Record excerpts Block Start

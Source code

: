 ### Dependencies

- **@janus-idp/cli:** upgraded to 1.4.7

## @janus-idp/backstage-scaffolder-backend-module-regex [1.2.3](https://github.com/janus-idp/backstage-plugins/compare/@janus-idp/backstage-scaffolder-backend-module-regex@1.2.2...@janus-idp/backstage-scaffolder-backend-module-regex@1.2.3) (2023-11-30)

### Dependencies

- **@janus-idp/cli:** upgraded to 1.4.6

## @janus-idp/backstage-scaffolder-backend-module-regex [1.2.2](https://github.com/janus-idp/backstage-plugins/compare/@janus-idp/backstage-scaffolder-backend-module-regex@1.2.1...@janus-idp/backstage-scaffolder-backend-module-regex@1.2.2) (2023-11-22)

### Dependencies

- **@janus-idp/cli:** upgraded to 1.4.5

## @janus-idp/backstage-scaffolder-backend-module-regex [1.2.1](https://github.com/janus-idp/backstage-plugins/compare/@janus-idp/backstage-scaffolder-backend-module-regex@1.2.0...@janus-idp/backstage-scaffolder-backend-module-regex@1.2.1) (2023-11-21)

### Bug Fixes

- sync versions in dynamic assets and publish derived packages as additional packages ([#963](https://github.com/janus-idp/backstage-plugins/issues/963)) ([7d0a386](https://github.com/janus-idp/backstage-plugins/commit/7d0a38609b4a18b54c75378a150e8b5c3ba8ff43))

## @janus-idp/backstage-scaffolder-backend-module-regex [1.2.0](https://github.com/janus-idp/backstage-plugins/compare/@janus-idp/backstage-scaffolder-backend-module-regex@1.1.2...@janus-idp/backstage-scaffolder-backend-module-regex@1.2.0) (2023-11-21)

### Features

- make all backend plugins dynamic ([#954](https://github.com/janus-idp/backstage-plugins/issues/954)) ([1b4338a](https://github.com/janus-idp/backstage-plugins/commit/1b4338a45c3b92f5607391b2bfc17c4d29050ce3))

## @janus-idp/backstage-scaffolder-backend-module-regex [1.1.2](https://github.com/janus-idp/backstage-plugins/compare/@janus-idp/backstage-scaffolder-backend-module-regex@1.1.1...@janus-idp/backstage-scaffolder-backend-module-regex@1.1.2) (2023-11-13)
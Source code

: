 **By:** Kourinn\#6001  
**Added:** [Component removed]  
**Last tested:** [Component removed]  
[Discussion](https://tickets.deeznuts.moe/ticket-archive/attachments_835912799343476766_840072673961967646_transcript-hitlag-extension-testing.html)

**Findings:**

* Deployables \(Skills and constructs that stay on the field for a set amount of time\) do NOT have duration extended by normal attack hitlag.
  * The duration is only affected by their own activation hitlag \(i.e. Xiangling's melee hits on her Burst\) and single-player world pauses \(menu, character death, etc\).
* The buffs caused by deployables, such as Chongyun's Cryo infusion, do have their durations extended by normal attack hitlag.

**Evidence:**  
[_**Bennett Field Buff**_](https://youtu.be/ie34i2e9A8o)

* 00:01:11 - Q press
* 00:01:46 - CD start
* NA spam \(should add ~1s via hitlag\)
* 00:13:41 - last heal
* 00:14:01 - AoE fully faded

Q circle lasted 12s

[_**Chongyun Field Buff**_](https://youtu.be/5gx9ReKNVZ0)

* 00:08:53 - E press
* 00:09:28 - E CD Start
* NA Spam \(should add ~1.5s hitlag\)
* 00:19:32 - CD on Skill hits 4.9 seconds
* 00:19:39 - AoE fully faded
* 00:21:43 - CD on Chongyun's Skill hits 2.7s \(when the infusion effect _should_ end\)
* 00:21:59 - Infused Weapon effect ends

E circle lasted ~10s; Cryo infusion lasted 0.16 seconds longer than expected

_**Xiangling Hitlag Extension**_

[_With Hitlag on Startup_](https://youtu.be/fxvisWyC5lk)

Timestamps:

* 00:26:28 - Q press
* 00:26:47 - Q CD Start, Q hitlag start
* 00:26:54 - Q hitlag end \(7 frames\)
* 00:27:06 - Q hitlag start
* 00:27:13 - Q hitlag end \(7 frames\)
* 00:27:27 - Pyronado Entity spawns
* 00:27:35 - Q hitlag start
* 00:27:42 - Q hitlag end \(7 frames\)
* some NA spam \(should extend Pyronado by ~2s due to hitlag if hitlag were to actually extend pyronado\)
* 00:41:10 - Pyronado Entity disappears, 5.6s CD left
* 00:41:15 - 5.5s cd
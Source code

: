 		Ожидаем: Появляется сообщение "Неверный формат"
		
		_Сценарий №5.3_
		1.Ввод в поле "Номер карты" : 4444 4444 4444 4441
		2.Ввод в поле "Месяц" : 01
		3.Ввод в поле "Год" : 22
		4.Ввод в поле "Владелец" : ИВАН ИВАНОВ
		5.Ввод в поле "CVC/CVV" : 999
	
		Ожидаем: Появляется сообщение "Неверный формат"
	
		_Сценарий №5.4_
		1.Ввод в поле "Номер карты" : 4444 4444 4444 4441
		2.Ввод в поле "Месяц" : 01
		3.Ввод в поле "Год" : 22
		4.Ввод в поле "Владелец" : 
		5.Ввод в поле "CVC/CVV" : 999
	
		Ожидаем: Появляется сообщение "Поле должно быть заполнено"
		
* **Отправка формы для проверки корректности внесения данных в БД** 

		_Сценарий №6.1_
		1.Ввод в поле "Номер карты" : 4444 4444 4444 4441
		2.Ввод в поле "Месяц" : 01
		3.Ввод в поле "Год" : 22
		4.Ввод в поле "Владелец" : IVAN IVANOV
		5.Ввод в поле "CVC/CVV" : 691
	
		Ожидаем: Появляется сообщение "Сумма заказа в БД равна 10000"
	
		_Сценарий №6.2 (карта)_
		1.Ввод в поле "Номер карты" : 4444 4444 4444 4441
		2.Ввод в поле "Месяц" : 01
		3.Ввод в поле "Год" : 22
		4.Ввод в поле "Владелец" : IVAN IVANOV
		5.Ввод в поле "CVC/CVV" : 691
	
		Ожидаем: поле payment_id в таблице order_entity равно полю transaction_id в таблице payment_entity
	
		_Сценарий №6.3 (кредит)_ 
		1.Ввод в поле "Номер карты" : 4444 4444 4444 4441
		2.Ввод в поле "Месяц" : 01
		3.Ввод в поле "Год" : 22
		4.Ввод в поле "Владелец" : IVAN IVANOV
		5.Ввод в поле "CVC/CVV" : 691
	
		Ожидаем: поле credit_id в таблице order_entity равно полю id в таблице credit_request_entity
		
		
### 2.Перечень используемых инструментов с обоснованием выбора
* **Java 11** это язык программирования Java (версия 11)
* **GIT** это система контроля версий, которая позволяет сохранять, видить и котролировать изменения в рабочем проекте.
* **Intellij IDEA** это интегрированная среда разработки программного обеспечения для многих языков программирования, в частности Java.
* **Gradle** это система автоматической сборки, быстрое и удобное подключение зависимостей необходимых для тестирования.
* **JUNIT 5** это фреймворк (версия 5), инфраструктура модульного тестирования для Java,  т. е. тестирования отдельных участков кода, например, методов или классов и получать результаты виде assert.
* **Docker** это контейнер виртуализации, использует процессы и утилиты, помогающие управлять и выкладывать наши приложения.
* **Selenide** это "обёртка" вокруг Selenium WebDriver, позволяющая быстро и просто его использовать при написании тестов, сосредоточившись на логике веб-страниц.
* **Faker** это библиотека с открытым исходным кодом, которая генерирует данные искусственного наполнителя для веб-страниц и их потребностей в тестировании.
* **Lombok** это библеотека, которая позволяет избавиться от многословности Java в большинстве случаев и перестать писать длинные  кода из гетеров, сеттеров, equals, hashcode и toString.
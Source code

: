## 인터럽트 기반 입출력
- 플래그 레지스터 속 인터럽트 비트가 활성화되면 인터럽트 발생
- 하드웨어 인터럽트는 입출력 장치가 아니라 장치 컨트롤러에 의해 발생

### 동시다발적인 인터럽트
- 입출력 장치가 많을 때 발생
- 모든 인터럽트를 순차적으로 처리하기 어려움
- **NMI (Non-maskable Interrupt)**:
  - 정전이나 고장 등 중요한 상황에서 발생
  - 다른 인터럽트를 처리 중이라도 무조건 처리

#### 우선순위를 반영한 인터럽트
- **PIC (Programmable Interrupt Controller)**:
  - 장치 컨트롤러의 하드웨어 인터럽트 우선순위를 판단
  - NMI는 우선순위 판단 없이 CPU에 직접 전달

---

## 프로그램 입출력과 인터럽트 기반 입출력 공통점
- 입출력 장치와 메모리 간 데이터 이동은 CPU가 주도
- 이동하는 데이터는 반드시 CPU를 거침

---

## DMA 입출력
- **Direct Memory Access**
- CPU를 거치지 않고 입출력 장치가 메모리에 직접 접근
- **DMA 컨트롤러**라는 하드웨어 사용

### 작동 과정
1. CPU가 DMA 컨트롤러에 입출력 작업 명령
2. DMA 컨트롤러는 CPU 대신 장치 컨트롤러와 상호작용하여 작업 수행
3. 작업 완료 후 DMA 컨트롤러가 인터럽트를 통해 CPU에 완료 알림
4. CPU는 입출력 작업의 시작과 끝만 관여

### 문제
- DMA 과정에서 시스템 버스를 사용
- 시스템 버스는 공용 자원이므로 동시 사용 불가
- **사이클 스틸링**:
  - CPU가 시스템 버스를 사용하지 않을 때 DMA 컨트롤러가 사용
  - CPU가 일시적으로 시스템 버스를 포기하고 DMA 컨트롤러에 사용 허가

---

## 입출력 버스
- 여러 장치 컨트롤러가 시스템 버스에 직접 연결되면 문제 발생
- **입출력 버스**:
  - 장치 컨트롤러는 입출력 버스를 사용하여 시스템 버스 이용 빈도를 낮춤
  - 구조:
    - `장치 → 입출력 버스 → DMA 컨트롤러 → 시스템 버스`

Record excerpts Block End

■ Required action ■
From the data above, return every line from the line that has "tested:** [Component removed]" up to and including the line that has "[_**Chongyun Field Buff**_](https://youtu.be/5gx9ReKNVZ0)", exactly.

■ Output below ■
**Last tested:** [Component removed]  
[Discussion](https://tickets.deeznuts.moe/ticket-archive/attachments_835912799343476766_840072673961967646_transcript-hitlag-extension-testing.html)

**Findings:**

* Deployables \(Skills and constructs that stay on the field for a set amount of time\) do NOT have duration extended by normal attack hitlag.
  * The duration is only affected by their own activation hitlag \(i.e. Xiangling's melee hits on her Burst\) and single-player world pauses \(menu, character death, etc\).
* The buffs caused by deployables, such as Chongyun's Cryo infusion, do have their durations extended by normal attack hitlag.

**Evidence:**  
[_**Bennett Field Buff**_](https://youtu.be/ie34i2e9A8o)

* 00:01:11 - Q press
* 00:01:46 - CD start
* NA spam \(should add ~1s via hitlag\)
* 00:13:41 - last heal
* 00:14:01 - AoE fully faded

Q circle lasted 12s

[_**Chongyun Field Buff**_](https://youtu.be/5gx9ReKNVZ0)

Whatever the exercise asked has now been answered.